ISLAMABAD, Oct 9: The International Monetary Fund (IMF) has deferred its conditionality of levying 15 per cent General Sales Tax (GST) on tractors and tube wells, which was to come into force from October 1 for release of last standby tranche of $131 million, officials sources told Dawn here on Tuesday.

“The decision is believed to have been taken to provide every possible help to Pakistan to revive its economy as Islamabad pledged to provide full support to international community in combating terrorism in the aftermath of terrorist attacks in the US,” the sources said.

It was agreed with the Fund under the stand-by arrangement that by the end of September, GST net would be extended to all agricultural inputs under the International Monetary Fund’s conditionality for last stand-by arrangement tranche.

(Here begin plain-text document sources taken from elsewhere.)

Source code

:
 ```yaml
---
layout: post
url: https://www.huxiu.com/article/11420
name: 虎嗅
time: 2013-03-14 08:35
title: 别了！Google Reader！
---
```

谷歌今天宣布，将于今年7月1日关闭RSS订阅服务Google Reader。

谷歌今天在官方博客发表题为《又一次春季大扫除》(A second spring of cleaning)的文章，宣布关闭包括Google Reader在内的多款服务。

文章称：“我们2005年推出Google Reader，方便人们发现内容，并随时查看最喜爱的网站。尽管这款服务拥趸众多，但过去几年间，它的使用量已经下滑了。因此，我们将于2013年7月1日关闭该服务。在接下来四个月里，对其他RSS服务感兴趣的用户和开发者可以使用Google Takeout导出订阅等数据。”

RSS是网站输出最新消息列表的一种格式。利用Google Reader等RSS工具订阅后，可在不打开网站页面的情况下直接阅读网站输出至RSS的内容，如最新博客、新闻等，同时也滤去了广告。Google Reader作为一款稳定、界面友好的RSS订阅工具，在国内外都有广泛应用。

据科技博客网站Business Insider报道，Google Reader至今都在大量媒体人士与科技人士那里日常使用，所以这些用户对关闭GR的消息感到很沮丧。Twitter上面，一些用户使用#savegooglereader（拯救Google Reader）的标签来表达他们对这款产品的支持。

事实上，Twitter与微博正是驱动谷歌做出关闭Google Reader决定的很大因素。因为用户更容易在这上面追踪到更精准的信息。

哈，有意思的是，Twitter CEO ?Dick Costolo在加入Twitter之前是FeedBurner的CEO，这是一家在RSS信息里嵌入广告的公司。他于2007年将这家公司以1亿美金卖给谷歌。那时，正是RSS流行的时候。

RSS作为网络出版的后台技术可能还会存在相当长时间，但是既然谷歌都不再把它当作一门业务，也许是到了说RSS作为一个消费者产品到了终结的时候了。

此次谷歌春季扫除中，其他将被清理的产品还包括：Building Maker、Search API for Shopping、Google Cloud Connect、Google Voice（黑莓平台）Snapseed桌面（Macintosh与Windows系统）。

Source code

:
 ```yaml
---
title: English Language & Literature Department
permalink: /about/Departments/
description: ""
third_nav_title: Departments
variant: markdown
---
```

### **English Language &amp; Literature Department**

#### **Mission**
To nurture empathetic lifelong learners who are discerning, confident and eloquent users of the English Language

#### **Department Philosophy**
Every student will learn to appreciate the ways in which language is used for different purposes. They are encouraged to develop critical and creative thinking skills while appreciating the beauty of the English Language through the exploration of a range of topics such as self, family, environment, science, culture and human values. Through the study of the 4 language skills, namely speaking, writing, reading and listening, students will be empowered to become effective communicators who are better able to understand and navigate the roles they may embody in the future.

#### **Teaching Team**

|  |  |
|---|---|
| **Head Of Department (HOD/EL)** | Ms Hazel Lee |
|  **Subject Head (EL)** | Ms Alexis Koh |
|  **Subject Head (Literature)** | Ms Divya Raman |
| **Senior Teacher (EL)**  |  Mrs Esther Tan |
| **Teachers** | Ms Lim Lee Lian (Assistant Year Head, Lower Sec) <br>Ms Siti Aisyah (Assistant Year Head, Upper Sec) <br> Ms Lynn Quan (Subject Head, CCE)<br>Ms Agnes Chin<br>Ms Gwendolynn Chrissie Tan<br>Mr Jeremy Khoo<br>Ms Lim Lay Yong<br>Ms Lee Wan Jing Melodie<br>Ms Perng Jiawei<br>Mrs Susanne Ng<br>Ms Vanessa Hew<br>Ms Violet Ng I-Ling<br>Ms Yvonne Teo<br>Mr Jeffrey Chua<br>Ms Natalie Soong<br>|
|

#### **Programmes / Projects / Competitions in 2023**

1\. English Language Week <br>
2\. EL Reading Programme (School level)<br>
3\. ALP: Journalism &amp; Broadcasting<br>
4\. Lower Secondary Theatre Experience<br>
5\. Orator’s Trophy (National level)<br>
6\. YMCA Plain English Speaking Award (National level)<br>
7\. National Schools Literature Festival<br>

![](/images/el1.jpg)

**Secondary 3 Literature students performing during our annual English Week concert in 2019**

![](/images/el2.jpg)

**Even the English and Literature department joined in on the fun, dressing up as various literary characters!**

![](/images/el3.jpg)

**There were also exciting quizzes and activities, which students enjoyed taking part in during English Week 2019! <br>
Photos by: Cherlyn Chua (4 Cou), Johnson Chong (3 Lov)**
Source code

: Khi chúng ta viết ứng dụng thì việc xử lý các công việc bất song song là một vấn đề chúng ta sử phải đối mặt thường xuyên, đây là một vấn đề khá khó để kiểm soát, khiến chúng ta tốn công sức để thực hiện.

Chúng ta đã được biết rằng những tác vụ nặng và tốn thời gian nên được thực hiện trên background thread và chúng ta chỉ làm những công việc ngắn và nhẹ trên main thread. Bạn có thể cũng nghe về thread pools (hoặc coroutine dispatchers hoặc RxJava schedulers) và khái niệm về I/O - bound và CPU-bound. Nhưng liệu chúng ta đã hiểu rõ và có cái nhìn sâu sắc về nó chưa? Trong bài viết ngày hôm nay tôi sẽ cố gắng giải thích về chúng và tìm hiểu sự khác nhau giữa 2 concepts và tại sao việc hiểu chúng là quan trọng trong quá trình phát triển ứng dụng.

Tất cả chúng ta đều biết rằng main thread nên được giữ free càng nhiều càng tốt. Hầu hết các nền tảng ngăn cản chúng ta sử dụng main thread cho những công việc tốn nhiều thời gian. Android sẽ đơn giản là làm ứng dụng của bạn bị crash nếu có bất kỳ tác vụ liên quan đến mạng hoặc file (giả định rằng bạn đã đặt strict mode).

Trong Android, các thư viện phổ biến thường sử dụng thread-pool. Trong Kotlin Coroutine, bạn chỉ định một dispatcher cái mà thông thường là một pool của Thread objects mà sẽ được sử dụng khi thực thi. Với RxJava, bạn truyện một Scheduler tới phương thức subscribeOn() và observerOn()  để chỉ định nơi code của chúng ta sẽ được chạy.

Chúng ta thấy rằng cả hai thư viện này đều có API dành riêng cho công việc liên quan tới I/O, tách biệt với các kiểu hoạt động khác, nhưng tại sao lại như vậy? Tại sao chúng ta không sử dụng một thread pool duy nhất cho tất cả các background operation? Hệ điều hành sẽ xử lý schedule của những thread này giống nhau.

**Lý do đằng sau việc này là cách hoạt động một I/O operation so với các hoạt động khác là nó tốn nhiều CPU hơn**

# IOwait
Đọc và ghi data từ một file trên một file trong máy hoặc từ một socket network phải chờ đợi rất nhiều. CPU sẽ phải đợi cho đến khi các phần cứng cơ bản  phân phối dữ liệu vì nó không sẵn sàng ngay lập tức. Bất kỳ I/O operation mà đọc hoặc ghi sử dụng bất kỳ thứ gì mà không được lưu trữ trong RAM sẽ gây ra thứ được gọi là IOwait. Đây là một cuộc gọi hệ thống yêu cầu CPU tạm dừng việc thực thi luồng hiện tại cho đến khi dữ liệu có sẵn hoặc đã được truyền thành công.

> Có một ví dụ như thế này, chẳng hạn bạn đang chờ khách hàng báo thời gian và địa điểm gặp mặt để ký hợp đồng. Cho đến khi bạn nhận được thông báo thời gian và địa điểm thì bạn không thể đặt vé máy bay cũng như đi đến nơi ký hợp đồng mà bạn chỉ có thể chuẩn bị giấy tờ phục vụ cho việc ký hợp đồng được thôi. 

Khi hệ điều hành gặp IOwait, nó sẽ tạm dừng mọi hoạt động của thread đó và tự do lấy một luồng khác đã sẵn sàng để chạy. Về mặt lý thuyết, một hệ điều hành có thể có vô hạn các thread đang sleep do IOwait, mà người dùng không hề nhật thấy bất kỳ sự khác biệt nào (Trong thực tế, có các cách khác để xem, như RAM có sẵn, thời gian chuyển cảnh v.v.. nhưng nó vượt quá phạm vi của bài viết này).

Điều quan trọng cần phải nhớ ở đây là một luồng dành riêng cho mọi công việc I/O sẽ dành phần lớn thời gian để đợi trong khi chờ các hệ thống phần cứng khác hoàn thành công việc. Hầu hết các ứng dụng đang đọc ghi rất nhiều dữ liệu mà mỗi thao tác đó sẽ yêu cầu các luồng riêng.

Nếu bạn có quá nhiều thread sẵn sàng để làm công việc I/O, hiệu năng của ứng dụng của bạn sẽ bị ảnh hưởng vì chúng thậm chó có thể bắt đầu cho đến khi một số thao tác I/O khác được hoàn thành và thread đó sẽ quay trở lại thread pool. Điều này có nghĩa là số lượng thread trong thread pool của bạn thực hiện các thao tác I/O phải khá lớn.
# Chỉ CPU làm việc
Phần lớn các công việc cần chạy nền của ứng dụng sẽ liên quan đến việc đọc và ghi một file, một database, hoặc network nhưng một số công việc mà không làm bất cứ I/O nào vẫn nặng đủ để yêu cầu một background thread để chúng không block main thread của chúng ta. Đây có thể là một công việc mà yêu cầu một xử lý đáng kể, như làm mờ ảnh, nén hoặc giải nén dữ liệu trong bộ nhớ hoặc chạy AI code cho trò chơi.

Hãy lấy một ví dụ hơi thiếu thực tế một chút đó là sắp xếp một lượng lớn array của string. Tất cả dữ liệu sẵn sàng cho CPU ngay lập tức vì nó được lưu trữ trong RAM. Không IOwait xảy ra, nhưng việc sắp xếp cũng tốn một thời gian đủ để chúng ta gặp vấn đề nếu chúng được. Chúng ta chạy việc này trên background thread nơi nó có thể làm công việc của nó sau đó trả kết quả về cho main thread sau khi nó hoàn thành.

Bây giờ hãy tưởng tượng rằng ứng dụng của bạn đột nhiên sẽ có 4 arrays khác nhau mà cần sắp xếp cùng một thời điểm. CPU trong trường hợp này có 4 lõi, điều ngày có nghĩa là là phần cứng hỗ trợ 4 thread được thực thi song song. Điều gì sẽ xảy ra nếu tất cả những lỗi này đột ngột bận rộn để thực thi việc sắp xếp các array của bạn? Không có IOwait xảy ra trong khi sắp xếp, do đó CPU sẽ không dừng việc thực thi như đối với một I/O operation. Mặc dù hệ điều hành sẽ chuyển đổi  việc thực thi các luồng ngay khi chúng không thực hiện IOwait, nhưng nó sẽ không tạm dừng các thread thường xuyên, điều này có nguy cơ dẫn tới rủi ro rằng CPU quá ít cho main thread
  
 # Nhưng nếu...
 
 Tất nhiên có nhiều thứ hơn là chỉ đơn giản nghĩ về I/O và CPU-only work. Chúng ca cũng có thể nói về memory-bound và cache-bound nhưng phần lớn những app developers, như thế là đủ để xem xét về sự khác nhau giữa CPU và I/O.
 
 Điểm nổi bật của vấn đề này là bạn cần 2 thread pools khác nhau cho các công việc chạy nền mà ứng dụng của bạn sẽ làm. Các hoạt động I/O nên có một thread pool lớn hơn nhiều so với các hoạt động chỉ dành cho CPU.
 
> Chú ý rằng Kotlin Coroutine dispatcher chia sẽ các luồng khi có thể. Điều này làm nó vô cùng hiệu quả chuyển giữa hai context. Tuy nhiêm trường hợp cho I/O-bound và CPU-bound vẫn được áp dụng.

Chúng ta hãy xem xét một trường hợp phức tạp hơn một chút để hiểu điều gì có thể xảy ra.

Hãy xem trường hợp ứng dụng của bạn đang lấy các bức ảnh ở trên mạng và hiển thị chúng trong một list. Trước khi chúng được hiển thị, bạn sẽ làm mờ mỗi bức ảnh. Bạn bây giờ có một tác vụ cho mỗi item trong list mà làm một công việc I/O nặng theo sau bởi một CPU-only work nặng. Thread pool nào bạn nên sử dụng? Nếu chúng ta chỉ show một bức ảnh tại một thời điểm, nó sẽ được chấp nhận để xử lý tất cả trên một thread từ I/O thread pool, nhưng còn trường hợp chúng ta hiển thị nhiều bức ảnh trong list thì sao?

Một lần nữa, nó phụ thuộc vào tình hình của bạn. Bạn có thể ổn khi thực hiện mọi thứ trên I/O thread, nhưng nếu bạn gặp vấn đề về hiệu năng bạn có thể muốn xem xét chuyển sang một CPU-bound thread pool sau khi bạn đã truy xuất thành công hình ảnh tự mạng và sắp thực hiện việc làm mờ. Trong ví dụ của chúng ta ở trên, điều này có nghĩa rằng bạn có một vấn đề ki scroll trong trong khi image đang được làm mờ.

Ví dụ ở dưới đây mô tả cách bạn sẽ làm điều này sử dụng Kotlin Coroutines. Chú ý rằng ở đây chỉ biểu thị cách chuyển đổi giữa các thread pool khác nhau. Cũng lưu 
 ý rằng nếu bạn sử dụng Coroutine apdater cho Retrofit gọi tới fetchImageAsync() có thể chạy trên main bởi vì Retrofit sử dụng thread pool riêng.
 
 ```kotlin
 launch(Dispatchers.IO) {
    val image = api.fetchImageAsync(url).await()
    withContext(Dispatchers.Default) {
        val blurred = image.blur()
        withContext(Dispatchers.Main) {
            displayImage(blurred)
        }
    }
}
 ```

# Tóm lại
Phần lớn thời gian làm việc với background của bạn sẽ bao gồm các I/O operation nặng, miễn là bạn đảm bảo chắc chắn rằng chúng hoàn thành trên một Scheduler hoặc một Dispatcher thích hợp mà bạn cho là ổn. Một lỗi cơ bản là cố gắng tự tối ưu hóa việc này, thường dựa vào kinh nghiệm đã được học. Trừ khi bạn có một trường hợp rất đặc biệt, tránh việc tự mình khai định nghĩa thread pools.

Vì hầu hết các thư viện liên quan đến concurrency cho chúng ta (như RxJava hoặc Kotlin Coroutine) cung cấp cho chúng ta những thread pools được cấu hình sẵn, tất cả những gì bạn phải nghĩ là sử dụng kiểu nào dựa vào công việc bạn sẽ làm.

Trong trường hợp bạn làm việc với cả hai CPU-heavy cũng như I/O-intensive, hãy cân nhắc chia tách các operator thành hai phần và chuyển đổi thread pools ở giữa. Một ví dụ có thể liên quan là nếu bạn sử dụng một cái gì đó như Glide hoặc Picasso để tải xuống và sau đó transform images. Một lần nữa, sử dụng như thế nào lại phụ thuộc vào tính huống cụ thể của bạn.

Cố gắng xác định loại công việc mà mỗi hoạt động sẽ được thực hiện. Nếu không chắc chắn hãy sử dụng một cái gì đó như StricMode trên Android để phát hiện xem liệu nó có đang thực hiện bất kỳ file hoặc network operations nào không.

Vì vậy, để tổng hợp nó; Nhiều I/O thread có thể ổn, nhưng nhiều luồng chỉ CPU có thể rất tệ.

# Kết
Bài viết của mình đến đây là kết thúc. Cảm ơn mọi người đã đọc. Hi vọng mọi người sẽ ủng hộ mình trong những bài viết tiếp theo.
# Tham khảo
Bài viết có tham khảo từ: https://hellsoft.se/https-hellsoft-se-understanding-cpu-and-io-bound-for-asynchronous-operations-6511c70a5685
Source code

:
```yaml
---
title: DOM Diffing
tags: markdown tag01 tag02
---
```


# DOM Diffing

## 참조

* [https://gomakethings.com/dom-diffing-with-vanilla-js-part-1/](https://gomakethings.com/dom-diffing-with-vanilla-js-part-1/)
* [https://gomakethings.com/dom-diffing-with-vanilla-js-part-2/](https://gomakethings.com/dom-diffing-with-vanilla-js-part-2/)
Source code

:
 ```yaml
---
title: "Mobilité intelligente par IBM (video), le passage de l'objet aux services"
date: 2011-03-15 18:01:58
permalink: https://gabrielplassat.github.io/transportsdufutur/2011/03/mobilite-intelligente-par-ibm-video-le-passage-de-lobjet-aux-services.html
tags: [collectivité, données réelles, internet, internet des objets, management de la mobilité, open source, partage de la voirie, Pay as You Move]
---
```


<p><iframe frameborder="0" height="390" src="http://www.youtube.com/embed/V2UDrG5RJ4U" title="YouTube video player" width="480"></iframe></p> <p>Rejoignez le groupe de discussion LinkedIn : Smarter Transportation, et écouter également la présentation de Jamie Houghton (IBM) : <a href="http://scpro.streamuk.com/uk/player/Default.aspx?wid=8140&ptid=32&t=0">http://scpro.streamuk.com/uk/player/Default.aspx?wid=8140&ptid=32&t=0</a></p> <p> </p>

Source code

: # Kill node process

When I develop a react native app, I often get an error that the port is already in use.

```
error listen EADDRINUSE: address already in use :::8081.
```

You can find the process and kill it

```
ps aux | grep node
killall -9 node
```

They informed that it was believed that the levy of GST would fetch about Rs1.4 billion to the national exchequer during the current financial year.

The sources said that an ordinance to this effect was already drafted, which was due to be promulgated in the first week of the current.

When asked whether IMF would also defer levy of GST on domestically produced cooking oil and vegetable ghee, which would come into effect from December 1, 2001 as agreed under SBA, the sources said, “we have not received any information about this so far,” however, they said that due to slump in the market in the aftermath of US led strike on Afghanistan, the Fund may also defer this conditionality.